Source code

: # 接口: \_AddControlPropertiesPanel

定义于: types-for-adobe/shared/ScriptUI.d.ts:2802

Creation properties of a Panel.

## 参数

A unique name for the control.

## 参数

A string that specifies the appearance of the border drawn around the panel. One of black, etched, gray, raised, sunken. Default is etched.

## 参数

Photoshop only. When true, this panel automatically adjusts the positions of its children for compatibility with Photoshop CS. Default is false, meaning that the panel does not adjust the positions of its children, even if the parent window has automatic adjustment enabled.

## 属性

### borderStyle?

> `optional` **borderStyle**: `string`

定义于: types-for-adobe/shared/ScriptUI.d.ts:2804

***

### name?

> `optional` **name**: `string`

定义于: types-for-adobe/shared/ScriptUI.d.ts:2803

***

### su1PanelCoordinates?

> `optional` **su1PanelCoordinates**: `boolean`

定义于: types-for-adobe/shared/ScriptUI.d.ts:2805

-*-*-

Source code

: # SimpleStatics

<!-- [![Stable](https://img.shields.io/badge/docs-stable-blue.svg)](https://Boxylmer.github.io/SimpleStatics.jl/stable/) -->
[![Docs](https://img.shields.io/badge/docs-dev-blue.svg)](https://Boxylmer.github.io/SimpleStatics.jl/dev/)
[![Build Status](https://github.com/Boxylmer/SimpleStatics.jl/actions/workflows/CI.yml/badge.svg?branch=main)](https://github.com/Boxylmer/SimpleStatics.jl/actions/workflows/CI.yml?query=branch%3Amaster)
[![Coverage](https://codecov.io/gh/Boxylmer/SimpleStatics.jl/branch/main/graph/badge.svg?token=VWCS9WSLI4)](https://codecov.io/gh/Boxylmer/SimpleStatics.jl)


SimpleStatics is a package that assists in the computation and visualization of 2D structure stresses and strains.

-*-*-

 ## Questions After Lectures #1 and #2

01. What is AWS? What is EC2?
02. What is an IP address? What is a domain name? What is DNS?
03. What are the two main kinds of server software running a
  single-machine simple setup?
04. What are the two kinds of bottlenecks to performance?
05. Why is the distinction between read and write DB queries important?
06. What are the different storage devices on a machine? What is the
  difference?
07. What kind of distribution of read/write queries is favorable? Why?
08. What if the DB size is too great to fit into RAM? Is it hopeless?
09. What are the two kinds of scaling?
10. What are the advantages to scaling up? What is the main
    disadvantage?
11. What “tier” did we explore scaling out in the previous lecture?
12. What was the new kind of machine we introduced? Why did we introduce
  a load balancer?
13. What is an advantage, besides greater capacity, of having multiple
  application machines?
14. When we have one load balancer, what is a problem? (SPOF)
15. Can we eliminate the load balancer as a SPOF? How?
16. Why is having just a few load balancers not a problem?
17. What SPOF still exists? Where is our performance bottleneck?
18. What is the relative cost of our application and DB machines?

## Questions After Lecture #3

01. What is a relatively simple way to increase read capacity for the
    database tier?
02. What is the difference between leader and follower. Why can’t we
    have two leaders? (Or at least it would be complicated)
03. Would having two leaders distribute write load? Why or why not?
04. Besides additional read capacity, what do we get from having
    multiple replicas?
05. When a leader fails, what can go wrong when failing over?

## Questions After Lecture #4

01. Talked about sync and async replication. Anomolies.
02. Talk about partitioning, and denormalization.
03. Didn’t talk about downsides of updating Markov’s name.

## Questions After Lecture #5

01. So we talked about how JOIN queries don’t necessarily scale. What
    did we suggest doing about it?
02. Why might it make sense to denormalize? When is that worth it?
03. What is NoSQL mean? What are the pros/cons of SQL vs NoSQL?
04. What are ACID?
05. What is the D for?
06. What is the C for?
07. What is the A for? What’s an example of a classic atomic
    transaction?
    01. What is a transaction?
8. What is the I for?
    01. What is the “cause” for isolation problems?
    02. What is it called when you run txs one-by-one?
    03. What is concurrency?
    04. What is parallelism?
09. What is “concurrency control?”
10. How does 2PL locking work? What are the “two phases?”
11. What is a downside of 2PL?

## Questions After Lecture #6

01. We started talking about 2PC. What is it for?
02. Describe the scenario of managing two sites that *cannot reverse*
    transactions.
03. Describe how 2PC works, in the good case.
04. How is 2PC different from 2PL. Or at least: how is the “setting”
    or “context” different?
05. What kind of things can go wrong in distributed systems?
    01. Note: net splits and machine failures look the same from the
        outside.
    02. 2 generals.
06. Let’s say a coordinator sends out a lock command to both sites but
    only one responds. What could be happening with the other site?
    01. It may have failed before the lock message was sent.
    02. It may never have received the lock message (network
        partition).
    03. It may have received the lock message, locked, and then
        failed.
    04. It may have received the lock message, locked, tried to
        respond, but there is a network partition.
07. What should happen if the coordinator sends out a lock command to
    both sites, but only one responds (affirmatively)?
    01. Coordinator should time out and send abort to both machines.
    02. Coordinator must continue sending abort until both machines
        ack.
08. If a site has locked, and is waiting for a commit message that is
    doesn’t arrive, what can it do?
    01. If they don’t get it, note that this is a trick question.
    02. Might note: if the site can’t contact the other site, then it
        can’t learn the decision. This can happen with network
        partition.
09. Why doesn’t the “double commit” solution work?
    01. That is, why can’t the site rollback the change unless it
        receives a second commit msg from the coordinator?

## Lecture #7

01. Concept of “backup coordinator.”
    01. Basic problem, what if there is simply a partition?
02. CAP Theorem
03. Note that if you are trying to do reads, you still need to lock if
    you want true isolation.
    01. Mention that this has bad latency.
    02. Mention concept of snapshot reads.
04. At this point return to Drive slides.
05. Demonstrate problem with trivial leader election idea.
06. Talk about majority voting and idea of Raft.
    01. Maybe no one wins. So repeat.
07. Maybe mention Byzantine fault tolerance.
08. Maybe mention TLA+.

-*-*-

Task goal = The lines above, starting at the one with "### borderStyle?" and ending at the one with "定义于: types-for-adobe/shared/ScriptUI.d.ts:2805", are the only ones to return, exactly as written.

Problem solution =
### borderStyle?

> `optional` **borderStyle**: `string`

定义于: types-for-adobe/shared/ScriptUI.d.ts:2804

***

### name?

> `optional` **name**: `string`

定义于: types-for-adobe/shared/ScriptUI.d.ts:2803

***

### su1PanelCoordinates?

> `optional` **su1PanelCoordinates**: `boolean`

定义于: types-for-adobe/shared/ScriptUI.d.ts:2805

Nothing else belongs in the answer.